Malawian children speaking with government officials during national budget consultation meeting in Lilongwe

Malawi Kids Help Shape National Budget for Their Future

✨ Faith Restored

Forty children from across Malawi sat down with government officials to demand more funding for schools and food security in their country's upcoming national budget. Their voices are now shaping how millions of dollars will be spent on the next generation.

Children rarely get a seat at the table when governments decide how to spend billions. But in Malawi's capital city of Lilongwe this weekend, 40 young people did exactly that.

Kids from five districts gathered Saturday to tell finance officials what they need most: better schools, more books, and food security so they can actually stay in school. Save the Children and partner organizations brought them together to make sure the 2025-2026 National Budget reflects what matters to Malawi's youngest citizens.

Hateem Hassan, who chairs the National Children's Alliance, didn't mince words about hunger. He told officials that when families can't afford food, children drop out of school. His solution? Invest more in agriculture so parents can feed their kids and the economy can grow through exports.

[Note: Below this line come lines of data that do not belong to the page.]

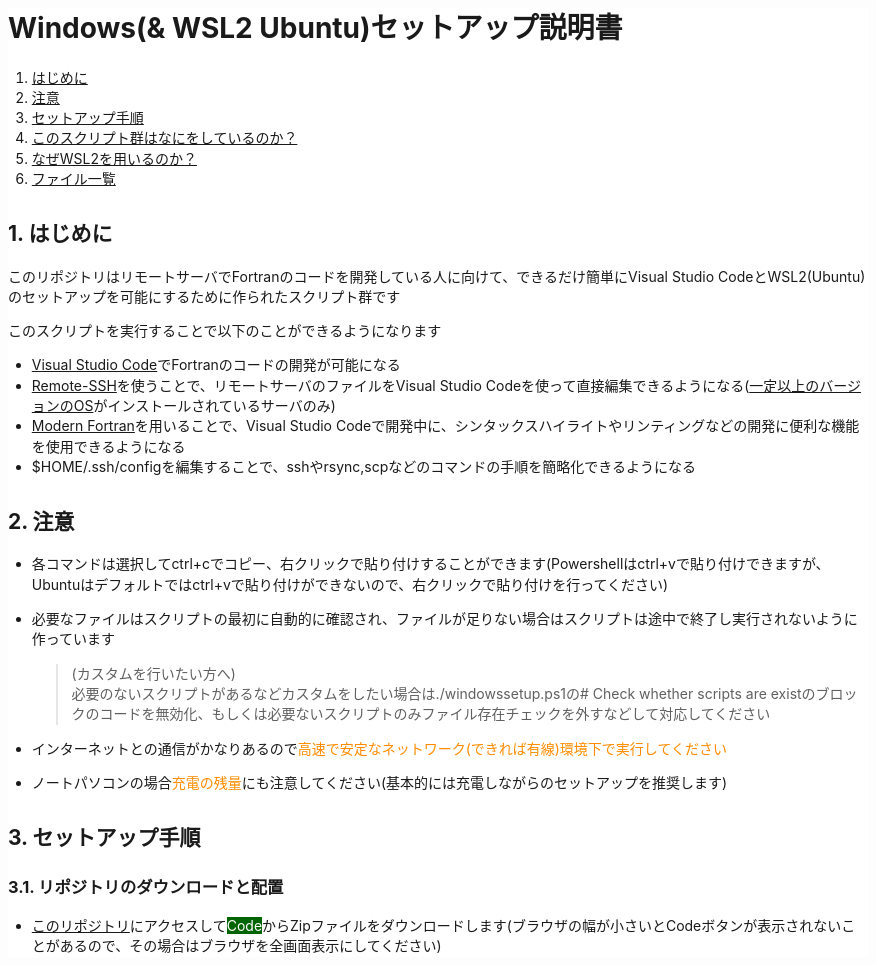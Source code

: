 # Windows(& WSL2 Ubuntu)セットアップ説明書


1. [はじめに](#introduction)
2. [注意](#attention)
3. [セットアップ手順](#setup)
4. [このスクリプト群はなにをしているのか？](#whatsdoingthesescripts)
5. [なぜWSL2を用いるのか？](#whydoyourecommendtousewsl2)
6. [ファイル一覧](#files)

## 1. <a name='introduction'></a>はじめに

このリポジトリはリモートサーバでFortranのコードを開発している人に向けて、できるだけ簡単にVisual Studio CodeとWSL2(Ubuntu)のセットアップを可能にするために作られたスクリプト群です  

このスクリプトを実行することで以下のことができるようになります  

- [Visual Studio Code](https://code.visualstudio.com/)でFortranのコードの開発が可能になる
- [Remote-SSH](https://marketplace.visualstudio.com/items?itemName=ms-vscode-remote.remote-ssh)を使うことで、リモートサーバのファイルをVisual Studio Codeを使って直接編集できるようになる([一定以上のバージョンのOS](https://code.visualstudio.com/docs/remote/linux)がインストールされているサーバのみ)
- [Modern Fortran](https://marketplace.visualstudio.com/items?itemName=krvajalm.linter-gfortran)を用いることで、Visual Studio Codeで開発中に、シンタックスハイライトやリンティングなどの開発に便利な機能を使用できるようになる
- $HOME/.ssh/configを編集することで、sshやrsync,scpなどのコマンドの手順を簡略化できるようになる

## 2. <a name='attention'></a>注意

- 各コマンドは選択してctrl+cでコピー、右クリックで貼り付けすることができます(Powershellはctrl+vで貼り付けできますが、Ubuntuはデフォルトではctrl+vで貼り付けができないので、右クリックで貼り付けを行ってください)

- 必要なファイルはスクリプトの最初に自動的に確認され、ファイルが足りない場合はスクリプトは途中で終了し実行されないように作っています  
  > (カスタムを行いたい方へ)  
  > 必要のないスクリプトがあるなどカスタムをしたい場合は./windowssetup.ps1の# Check whether scripts are existのブロックのコードを無効化、もしくは必要ないスクリプトのみファイル存在チェックを外すなどして対応してください  

- インターネットとの通信がかなりあるので<span style="color:darkorange">高速で安定なネットワーク(できれば有線)環境下で実行してください</span>

- ノートパソコンの場合<span style="color:darkorange">充電の残量</span>にも注意してください(基本的には充電しながらのセットアップを推奨します)

## 3. <a name='setup'></a>セットアップ手順

### 3.1. リポジトリのダウンロードと配置

- [このリポジトリ](https://github.com/kohei-noda-qcrg/wsl2_setup_fortran)にアクセスして<span style="background-color:darkgreen;color:white">Code</span>からZipファイルをダウンロードします(ブラウザの幅が小さいとCodeボタンが表示されないことがあるので、その場合はブラウザを全画面表示にしてください)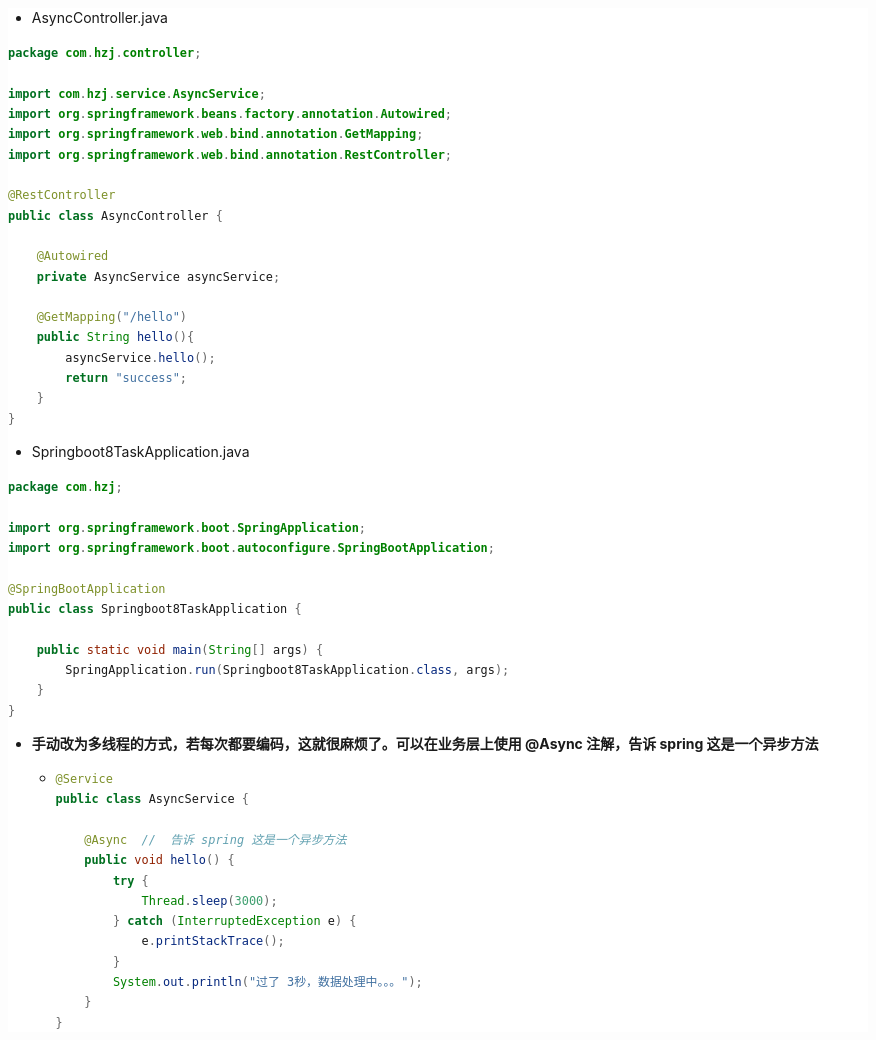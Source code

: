 + AsyncController.java

```java
package com.hzj.controller;

import com.hzj.service.AsyncService;
import org.springframework.beans.factory.annotation.Autowired;
import org.springframework.web.bind.annotation.GetMapping;
import org.springframework.web.bind.annotation.RestController;

@RestController
public class AsyncController {

    @Autowired
    private AsyncService asyncService;

    @GetMapping("/hello")
    public String hello(){
        asyncService.hello();
        return "success";
    }
}
```

+ Springboot8TaskApplication.java

```java
package com.hzj;

import org.springframework.boot.SpringApplication;
import org.springframework.boot.autoconfigure.SpringBootApplication;

@SpringBootApplication
public class Springboot8TaskApplication {

    public static void main(String[] args) {
        SpringApplication.run(Springboot8TaskApplication.class, args);
    }
}
```



+ **手动改为多线程的方式，若每次都要编码，这就很麻烦了。可以在业务层上使用 @Async 注解，告诉 spring 这是一个异步方法**

  + ```java
    @Service
    public class AsyncService {
    
        @Async	//	告诉 spring 这是一个异步方法
        public void hello() {
            try {
                Thread.sleep(3000);
            } catch (InterruptedException e) {
                e.printStackTrace();
            }
            System.out.println("过了 3秒，数据处理中。。。");
        }
    }
    ```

The education gaps these kids described were stark. In some schools preparing students for national exams, dozens of children share a single textbook. "This is not fair to the students," said Holiness, a representative from Ntchisi district. "It's like the nation is preparing them to fail exams."

Malawi Kids Help Shape National Budget for Their Future

The officials actually listened. Deputy Budget Director Levison Chirwa promised the government would create child-sensitive budgets and ensure the money reaches the kids who need it most.

Why This Inspires

This gathering represents something rare in governance: the people most affected by policy decisions getting to help shape them. These weren't token appearances. The children came prepared with specific problems and practical solutions drawn from their lived experiences.

Save the Children's Burcu Munyas Ghadially put it perfectly. Investing in children isn't charity or sentimentality. It's economically smart. Better health, nutrition, education, and protection for kids today means a stronger workforce tomorrow. That's how Malawi reaches its Vision 2063 development goals.

The finance ministry could have dismissed 40 kids as too young to understand budgets. Instead, they recognized that children know exactly what's keeping them from thriving. Sometimes the experts we need to hear from are the ones living the problem every single day.

Malawi just showed the world what inclusive governance looks like when you really mean it.